[Start of Attachment]

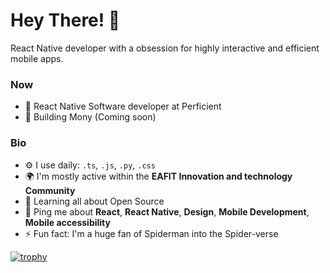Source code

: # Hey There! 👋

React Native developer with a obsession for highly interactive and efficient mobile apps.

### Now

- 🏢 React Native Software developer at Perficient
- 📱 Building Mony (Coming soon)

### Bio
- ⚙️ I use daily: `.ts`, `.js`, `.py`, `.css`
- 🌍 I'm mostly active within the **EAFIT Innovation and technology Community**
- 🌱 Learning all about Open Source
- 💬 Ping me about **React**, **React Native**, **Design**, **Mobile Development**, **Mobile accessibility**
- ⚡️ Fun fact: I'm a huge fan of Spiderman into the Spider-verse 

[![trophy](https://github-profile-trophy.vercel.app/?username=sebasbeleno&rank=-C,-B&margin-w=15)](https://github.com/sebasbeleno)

[End of Attachment]
[Start of Attachment]

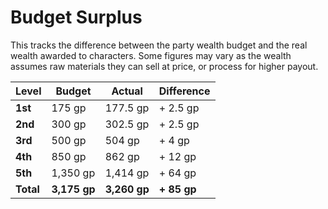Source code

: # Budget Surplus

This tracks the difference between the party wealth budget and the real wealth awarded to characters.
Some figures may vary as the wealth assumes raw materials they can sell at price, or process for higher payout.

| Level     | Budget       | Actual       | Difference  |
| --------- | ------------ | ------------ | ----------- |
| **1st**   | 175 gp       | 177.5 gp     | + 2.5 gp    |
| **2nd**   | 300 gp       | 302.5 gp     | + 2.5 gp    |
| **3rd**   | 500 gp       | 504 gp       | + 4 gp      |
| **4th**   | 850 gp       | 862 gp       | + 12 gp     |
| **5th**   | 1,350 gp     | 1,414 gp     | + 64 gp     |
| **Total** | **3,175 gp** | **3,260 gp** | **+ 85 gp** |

[End of Attachment]
[Start of Attachment]

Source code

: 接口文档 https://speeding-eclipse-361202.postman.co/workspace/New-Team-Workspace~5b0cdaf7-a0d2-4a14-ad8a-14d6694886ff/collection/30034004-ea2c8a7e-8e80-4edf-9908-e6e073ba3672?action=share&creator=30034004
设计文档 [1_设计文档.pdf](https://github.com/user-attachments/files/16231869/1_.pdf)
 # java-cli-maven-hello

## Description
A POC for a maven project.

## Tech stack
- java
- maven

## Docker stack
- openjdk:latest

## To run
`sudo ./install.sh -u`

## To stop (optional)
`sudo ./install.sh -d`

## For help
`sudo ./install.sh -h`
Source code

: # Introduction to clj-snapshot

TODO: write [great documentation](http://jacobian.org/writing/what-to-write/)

[End of Attachment]

• Your objective
Set down again, word for word, the stretch of records from the line with "A POC for a maven project." to the line with "TODO: write [great", both of those lines included.

• Response for this exercise
A POC for a maven project.

## Tech stack
- java
- maven

## Docker stack
- openjdk:latest

## To run
`sudo ./install.sh -u`

## To stop (optional)
`sudo ./install.sh -d`

## For help
`sudo ./install.sh -h`
Source code

: # Introduction to clj-snapshot

TODO: write [great documentation](http://jacobian.org/writing/what-to-write/)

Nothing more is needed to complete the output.